To determine moderate QRP, evidence from Larsson et al., (2023) was utilized. They found that reported severity mean of 4.3 (on a 5-point scale) for selective reporting, cherry picking and the selective analytical choices which suggested these QRPs were moderately severe. The creation of the last level of QRP drew from both Bottesini et al., (2022) and Kolstoe. Bottesini et al., (2022) found that data fraud was deemed unacceptable by 81.3% of participants. These results lead to placing selective reporting in moderate and data fraud in the major category. Taking into consideration Kolstoe’s spectrum of questionable research practices, the present vignette also places data fraud on the more serious, falsified, or fraudulent end of the continuum.

Integrity.

To assess the perceived integrity of each researcher (investigator and inspector), the integrity section from the trust in scientists scale developed by Cologna and colleagues (2025) will be utilized. This scale is grounded in theoretical and empirical work conceptualizing trust as a multidimensional construct composed of four key dimensions: competence, benevolence, integrity and openness. The original full-length scale demonstrated high internal consistency across diverse cultural contexts, with Cronbach’s alpha =.93 and McDonald’s omega =.95, and the 12 items were found to load reliably onto four stable factors reflecting the theoretical dimensions.

While the original authors noted some limitations regarding cross-country measurement invariance, the scale showed strong psychometric properties overall.
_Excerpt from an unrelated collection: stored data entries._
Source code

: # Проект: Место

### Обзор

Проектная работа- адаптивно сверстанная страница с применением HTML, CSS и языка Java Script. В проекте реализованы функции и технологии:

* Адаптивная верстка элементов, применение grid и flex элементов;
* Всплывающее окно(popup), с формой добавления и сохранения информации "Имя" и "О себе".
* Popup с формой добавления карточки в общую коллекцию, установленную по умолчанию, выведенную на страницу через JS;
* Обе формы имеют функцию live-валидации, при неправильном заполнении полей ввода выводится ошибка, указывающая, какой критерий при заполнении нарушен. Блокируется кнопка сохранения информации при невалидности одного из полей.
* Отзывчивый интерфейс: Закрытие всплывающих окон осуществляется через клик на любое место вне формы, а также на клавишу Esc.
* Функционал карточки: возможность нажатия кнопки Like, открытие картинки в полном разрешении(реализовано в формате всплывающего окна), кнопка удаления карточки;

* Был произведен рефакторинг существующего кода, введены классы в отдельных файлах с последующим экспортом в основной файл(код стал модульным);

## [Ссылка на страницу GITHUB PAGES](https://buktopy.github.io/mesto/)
Our shortened version wil only focus on the integrity aspect of trust to reduce participant burden. In the current study, participants will rate both Researcher X and Researcher Y on the following items using a 5-point Likert scale (e.g. 1 = very unethical, 5 = very ethical)..
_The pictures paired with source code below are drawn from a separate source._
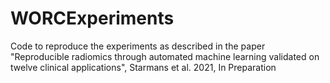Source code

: # WORCExperiments
Code to reproduce the experiments as described in the paper "Reproducible radiomics through automated machine learning validated on twelve clinical applications", Starmans et al. 2021, In Preparation
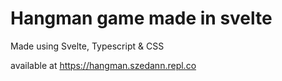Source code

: # Hangman game made in svelte

Made using Svelte, Typescript & CSS

available at https://hangman.szedann.repl.co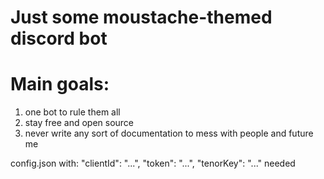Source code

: # Just some moustache-themed discord bot

# Main goals:
1. one bot to rule them all
2. stay free and open source
3. never write any sort of documentation to mess with people and future me


config.json with:
    "clientId": "...",
	"token": "...",
	"tenorKey": "..."
needed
Integrity: “How ethical or unethical is Researcher X/Y?”
Integrity: “How sincere or insincere is Researcher X/Y?”
Integrity: “How honest or dishonest is Researcher X/Y to be transparent?”
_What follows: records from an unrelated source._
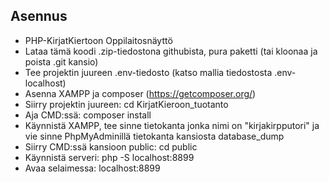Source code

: ## Asennus

- PHP-KirjatKiertoon Oppilaitosnäyttö
- Lataa tämä koodi .zip-tiedostona githubista, pura paketti  (tai kloonaa ja poista .git kansio)
- Tee projektin juureen .env-tiedosto (katso mallia tiedostosta .env-localhost)
- Asenna XAMPP ja composer (https://getcomposer.org/)
- Siirry projektin juureen: cd KirjatKieroon_tuotanto 
- Aja CMD:ssä: composer install
- Käynnistä XAMPP, tee sinne tietokanta jonka nimi on "kirjakirpputori" ja vie sinne PhpMyAdminillä tietokanta kansiosta database_dump
- Siirry CMD:ssä kansioon public: cd public
- Käynnistä serveri: php -S localhost:8899
- Avaa selaimessa: localhost:8899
These three items will be averaged into a composite integrity score.

Likeability

To assess likeability, the Likeability Scale (Reysen, 2005) was adapted and reduced to two items. Responses will be given using a 5-point Likert scale (1 = very unlikeable/unapproachable, 5 = very likeable/approachable) to the items “How approachable is Researcher X/Y” and “How likeable is Researcher X/Y?” These will be averaged into one likeability composite.

Positive Attributes

To assess the perceived positive of researchers, a shortened version of the nine comparisons questions from Ebersole et al. (2016) will be assessed. These comparisons aim to capture general perceptions of researchers from a layperson perspective. This scale will ask participants to choose between the inspector or investigator on favorable professional and social attributes for these nine items from Ebersole et al. (2016):

Which researcher is smarter: Reported Researcher, Neither Reporter Researcher nor Reporting Researcher, or Reporting Researcher?
Which researcher is a better researcher: Reported Researcher, Neither Reporter Researcher nor Reporting Researcher, or Reporting Researcher?
Which researcher is more creative: Reported Researcher, Neither Reporter Researcher nor Reporting Researcher, or Reporting Researcher?
Which researcher would you rather be: Reported Researcher, Neither Reporter Researcher nor Reporting Researcher, or Reporting Researcher?
Which researcher should you be: Reported Researcher, Neither Reporter Researcher nor Reporting Researcher, or Reporting Researcher?
Which researcher is more like the most celebrated researcher: Reported Researcher, Neither Reporter Researcher nor Reporting Researcher, or Reporting Researcher?
Which researcher is more like the typical researcher: Reported Researcher, Neither Reporter Researcher nor Reporting Researcher, or Reporting Researcher?
Which researcher is more likely to keep a job: Reported Researcher, Neither Reporter Researcher nor Reporting Researcher, or Reporting Researcher?
Which researcher is more likely to get a job: Reported Researcher, Neither Reporter Researcher nor Reporting Researcher, or Reporting Researcher?

Trueness of the Finding.

Perceived trueness of the original finding was measured with a single item adapted from Ebersole et al. (2016). Participants will use a 5-point Likert scale (1 = very confident the findings are false, 3- could go either way, 5 = very confident the findings are true) when responding to this item: “Based on what you know about the actions of Researcher X, how confident are you that their reported findings are true?”

Attention.

An attention check was used to assess whether participants paid attention during the experiment by requiring participants to select a specific response to the question (i.e., “Select the option “somewhat disagree” if you are paying attention.”). An exploratory analysis to determine test if excluding those who fail the attention impacts the data.

Procedure

To begin, participants will complete the informed consent form. Next, they will be shown the three vignettes in randomized order. After each vignette, participants will respond to items assessing integrity and likeability for researcher X (investigator) followed by researcher Y (inspector). Once they have completed those ratings for both the investigator and inspector, they will be prompted to select a researcher on a list of positive attributes and rate the perceived trueness of the investigator’s findings. It is important to note that participants never see the term “whistleblower,” “investigator”, or “inspector” scenarios only use the labels “Reported Researcher (X)” and “Reporting Researcher (Y).” At a random point between vignettes participants will answer the attention check question.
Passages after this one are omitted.